Weißt du, liebe Welt – tja, wie soll ich es dir sagen? Jetzt sind wir doch schon eine halbe Ewigkeit zusammen, und wir haben, weiß Gott, eine ganze Menge miteinander erlebt, in guten und in schlechten Tagen, aber es muss nun einfach raus: ich liebe eine andere!

Du darfst aber nicht traurig sein. Im Grunde hast du mich doch noch niemals wirklich vermisst, und du findest sicher bald einen Neuen, dem du es so richtig besorgen kannst – ich beneide ihn darum höflicherweise. Wobei ich zugeben muss, daß es mit uns noch nie so richtig funktioniert hat.

Bereits mein erster Auftritt bei dir war so seltsam wie sonst was. Ich war irgendwie gehemmt und konnte nicht so richtig wie ich wollte. Erinnerst du dich noch?! Oder wollte ich nicht, wie ich gekonnt hätte? Nun, jedenfalls war ich ein Kaiserschnitt.

Damals hast du mich doch gewollt – stimmt’s?! Oder deute ich das falsch? Aber ich habe dich nicht gewollt – stimmt’s? In meinem Kopf dreht sich alles! Ich muss nochmal nachdenken!

Wir haben uns nie wirklich vertragen – sehe ich das richtig? Weder im Sandkasten, noch sonst wo.

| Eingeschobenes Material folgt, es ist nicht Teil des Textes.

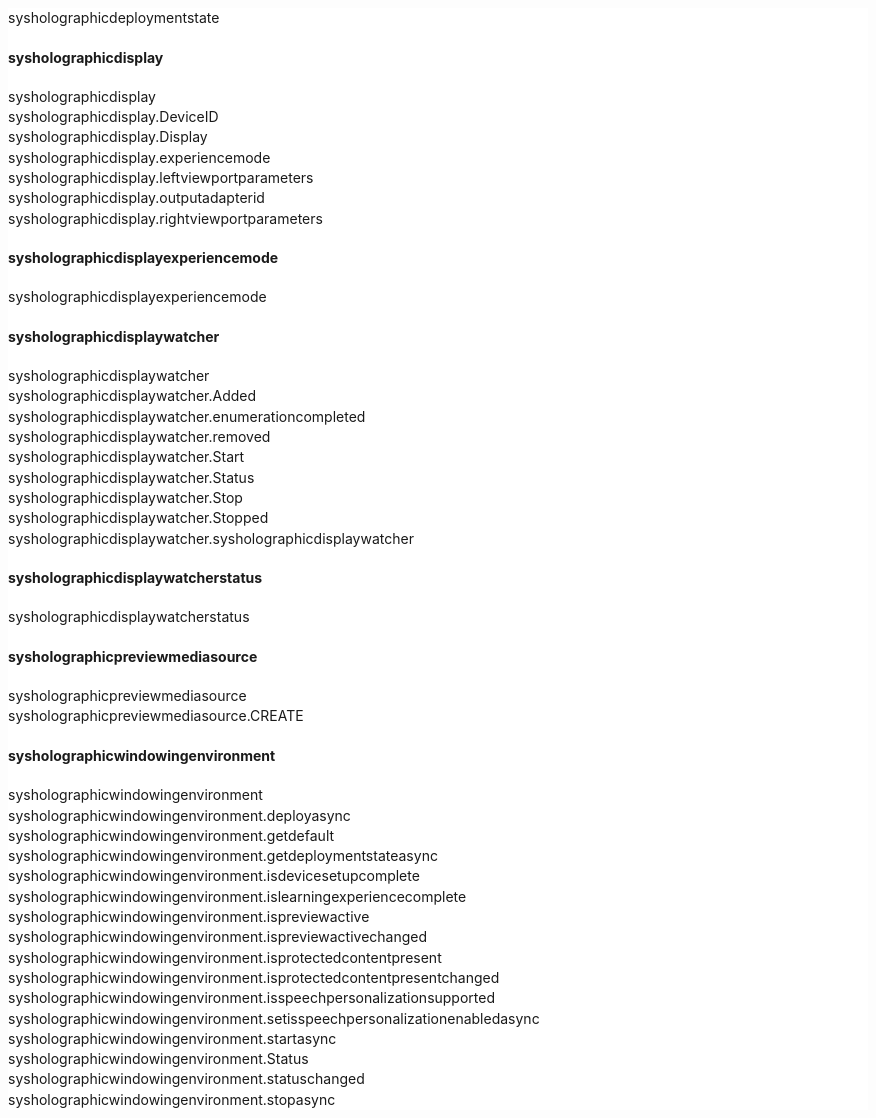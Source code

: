 sysholographicdeploymentstate

#### [<a name="sysholographicdisplay"></a>sysholographicdisplay](https://docs.microsoft.com/uwp/api/windows.system.implementation.holographic.sysholographicdisplay)

sysholographicdisplay <br> sysholographicdisplay.DeviceID <br> sysholographicdisplay.Display <br> sysholographicdisplay.experiencemode <br> sysholographicdisplay.leftviewportparameters <br> sysholographicdisplay.outputadapterid <br> sysholographicdisplay.rightviewportparameters

#### [<a name="sysholographicdisplayexperiencemode"></a>sysholographicdisplayexperiencemode](https://docs.microsoft.com/uwp/api/windows.system.implementation.holographic.sysholographicdisplayexperiencemode)

sysholographicdisplayexperiencemode

#### [<a name="sysholographicdisplaywatcher"></a>sysholographicdisplaywatcher](https://docs.microsoft.com/uwp/api/windows.system.implementation.holographic.sysholographicdisplaywatcher)

sysholographicdisplaywatcher <br> sysholographicdisplaywatcher.Added <br> sysholographicdisplaywatcher.enumerationcompleted <br> sysholographicdisplaywatcher.removed <br> sysholographicdisplaywatcher.Start <br> sysholographicdisplaywatcher.Status <br> sysholographicdisplaywatcher.Stop <br> sysholographicdisplaywatcher.Stopped <br> sysholographicdisplaywatcher.sysholographicdisplaywatcher

#### [<a name="sysholographicdisplaywatcherstatus"></a>sysholographicdisplaywatcherstatus](https://docs.microsoft.com/uwp/api/windows.system.implementation.holographic.sysholographicdisplaywatcherstatus)

sysholographicdisplaywatcherstatus

#### [<a name="sysholographicpreviewmediasource"></a>sysholographicpreviewmediasource](https://docs.microsoft.com/uwp/api/windows.system.implementation.holographic.sysholographicpreviewmediasource)

sysholographicpreviewmediasource <br> sysholographicpreviewmediasource.CREATE

#### [<a name="sysholographicwindowingenvironment"></a>sysholographicwindowingenvironment](https://docs.microsoft.com/uwp/api/windows.system.implementation.holographic.sysholographicwindowingenvironment)

sysholographicwindowingenvironment <br> sysholographicwindowingenvironment.deployasync <br> sysholographicwindowingenvironment.getdefault <br> sysholographicwindowingenvironment.getdeploymentstateasync <br> sysholographicwindowingenvironment.isdevicesetupcomplete <br> sysholographicwindowingenvironment.islearningexperiencecomplete <br> sysholographicwindowingenvironment.ispreviewactive <br> sysholographicwindowingenvironment.ispreviewactivechanged <br> sysholographicwindowingenvironment.isprotectedcontentpresent <br> sysholographicwindowingenvironment.isprotectedcontentpresentchanged <br> sysholographicwindowingenvironment.isspeechpersonalizationsupported <br> sysholographicwindowingenvironment.setisspeechpersonalizationenabledasync <br> sysholographicwindowingenvironment.startasync <br> sysholographicwindowingenvironment.Status <br> sysholographicwindowingenvironment.statuschanged <br> sysholographicwindowingenvironment.stopasync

Immer hast du versucht mich zu bevormunden, und immer sind wir uns dann wieder näher gekommen. Das war schon witzig! Wir hatten doch beide gar keinen Grund dafür!

Kritisch, ja beinahe schon feindselig stehen wir uns mittlerweile gegenüber. Jeder möchte den anderen in sich aufnehmen, ihn lieben und ehren – aber es geht einfach nicht. Wir sind viel zu verschieden!

Ich glaube, wir sollten uns baldmöglichst trennen und dorthin gehen wo der Pfeffer wächst. Du in dein Chaos und ich zu meiner Geliebten, der Armut im Geiste, der ich restlos verfallen bin. Sie gebietet mir, dich zu verachten und wertlos zu sein, für dich und deine Konsorten.

Nachtrauern wirst du mir bestimmt nicht, da bin ich mir sicher, denn du bist so sehr mit dir selber beschäftigt, wie es nur irgend geht. Verhext bist du geradezu! Selbstverliebt, genau wie ich, aber im Gegensatz zu mir bist du allgemeinverständlich befangen, in der Beschränktheit der Traditionen, die dich ausmachen.

Das sind, die Einfachheit der Natur, die Unbedachtheit der Leidenschaften und die Unausweichlichkeit deines Schicksals, durch die Duldung all deiner Schwächen. Das finde ich ekelhaft!

Meine geistige Armut, sprich, die Unfähigkeit dir gewachsen zu sein, in aller denkbarer und undenkbarer Härte, aber liebt mich so innig, als wäre sie von Gott, oder zumindest von einem Gott zu mir gesandt, um mich vor all dem zu bewahren, was dich ausmacht. Leb‘ wohl!